Les morts étant très conservateurs entrent parfois en lutte avec les vivants, condamnés au changement par les variations de milieu. Les peuples oscillent alors entre des combinaisons politiques extrêmes, suivant que les vivants ou les morts ont momentanément triomphé.
Ces conflits entre les vivants et les morts furent observés en France comme en Angleterre, mais beaucoup plus fréquemment dans le premier de ces pays, dont l’unification est incomplète encore. Depuis cent cinquante ans, nos révolutions n’ont été séparées les unes des autres que par un petit nombre d’années. A la grande révolution qui prétendait établir l’égalité et la liberté, succède un dictateur militaire qui supprime toutes les libertés et rétablit, par la noblesse qu’il institue, les anciennes inégalités.
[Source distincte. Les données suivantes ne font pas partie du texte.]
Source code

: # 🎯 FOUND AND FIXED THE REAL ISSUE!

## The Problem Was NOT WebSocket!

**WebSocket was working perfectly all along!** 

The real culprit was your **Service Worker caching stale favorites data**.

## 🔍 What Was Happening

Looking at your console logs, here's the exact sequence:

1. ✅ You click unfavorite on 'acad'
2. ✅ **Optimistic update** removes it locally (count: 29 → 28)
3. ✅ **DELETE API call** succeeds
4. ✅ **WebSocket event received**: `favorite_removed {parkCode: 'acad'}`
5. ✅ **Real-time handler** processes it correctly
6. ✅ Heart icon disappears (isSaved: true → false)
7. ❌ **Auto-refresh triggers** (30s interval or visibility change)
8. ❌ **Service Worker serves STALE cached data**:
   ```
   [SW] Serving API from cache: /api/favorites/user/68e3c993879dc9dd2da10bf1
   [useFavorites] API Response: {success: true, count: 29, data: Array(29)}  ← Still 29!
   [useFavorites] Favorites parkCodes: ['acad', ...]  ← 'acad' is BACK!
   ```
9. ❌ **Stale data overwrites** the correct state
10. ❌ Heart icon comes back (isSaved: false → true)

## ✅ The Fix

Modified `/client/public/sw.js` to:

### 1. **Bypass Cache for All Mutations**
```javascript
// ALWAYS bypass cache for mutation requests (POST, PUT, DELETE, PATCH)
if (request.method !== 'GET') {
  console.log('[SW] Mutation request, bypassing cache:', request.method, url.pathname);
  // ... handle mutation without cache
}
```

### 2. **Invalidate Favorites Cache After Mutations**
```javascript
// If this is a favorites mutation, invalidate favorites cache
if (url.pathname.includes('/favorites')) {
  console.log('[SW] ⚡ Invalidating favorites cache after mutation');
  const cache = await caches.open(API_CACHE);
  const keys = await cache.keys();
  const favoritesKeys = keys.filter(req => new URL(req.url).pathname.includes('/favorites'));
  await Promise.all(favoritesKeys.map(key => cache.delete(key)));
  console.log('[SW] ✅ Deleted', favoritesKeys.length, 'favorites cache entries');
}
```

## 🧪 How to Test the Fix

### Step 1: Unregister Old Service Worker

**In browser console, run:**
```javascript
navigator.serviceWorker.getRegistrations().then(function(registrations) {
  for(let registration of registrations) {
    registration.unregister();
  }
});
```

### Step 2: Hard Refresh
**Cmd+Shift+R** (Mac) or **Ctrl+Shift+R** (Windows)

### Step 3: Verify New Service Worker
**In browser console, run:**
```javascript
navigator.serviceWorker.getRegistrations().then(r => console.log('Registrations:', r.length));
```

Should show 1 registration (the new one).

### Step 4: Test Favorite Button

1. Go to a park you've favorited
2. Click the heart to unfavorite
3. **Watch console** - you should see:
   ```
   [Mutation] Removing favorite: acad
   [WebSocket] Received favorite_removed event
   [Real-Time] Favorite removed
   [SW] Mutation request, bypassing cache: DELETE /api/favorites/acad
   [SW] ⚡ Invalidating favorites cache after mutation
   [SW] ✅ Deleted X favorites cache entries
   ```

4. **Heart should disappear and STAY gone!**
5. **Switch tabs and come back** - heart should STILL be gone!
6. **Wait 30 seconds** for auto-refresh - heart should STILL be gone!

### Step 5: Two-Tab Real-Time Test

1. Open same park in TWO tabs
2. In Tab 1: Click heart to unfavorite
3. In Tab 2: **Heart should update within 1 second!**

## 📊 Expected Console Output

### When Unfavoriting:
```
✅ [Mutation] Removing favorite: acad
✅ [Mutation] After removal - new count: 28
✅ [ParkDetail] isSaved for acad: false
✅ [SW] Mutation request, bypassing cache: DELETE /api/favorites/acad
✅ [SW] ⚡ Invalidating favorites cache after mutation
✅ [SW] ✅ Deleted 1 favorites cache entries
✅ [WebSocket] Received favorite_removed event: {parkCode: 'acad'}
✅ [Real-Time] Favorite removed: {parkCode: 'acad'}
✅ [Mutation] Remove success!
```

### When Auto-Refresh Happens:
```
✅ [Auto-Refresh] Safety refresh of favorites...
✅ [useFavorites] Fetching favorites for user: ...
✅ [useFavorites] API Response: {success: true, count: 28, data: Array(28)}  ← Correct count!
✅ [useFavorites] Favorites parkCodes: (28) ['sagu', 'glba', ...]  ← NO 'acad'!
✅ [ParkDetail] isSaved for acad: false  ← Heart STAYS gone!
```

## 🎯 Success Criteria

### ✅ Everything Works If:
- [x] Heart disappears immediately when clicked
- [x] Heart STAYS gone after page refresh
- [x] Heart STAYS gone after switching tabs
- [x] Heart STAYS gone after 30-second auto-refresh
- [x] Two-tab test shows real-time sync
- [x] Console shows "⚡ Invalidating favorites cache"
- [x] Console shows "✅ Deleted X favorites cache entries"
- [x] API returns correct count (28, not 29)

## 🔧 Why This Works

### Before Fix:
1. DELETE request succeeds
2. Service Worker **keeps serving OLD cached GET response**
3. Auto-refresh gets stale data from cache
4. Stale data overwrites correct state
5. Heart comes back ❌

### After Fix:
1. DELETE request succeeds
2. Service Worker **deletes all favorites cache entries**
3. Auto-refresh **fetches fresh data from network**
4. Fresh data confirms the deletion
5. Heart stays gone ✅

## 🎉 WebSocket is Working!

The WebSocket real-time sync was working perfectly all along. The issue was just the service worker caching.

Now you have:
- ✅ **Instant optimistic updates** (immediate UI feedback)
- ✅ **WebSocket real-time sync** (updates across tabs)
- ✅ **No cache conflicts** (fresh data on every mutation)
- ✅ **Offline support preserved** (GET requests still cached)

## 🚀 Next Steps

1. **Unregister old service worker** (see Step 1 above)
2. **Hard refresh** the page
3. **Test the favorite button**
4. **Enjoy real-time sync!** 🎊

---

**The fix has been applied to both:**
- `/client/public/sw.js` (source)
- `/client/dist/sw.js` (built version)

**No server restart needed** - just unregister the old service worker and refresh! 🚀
Il est remplacé par des souverains prétendant ramener plus ou moins l’ancien régime, puis par un roi constitutionnel que renversent les révolutionnaires socialistes. Ces derniers finissent par effrayer tellement la nation que l’immense majorité du peuple acclame un dictateur dont les erreurs psychologiques conduisirent la France à la ruine après une prospérité passagère.
La République qui le remplaça dure depuis plus de cinquante ans ; mais si elle évita les révolutions dynastiques, elle n’empêcha nullement les changements de régime. Sur une dizaine de présidents de la République, la moitié furent forcés de quitter le pouvoir et les formes du gouvernement oscillèrent entre le conservatisme excessif, sous la présidence d’un célèbre maréchal, et le radicalisme non moins excessif durant la longue période des persécutions religieuses.
La grande guerre mit momentanément fin à ces dissensions. Elles reprirent bientôt et la France est retombée encore dans ses perpétuelles oscillations entre l’anarchie et la réaction.
Elle se trouve actuellement dans une période où dominent les influences extrémistes : menaces contre le capital et l’industrie, luttes de classes, persécutions religieuses en Alsace, etc. Toutes ces dissensions résultent des conflits entre les vivants et les morts.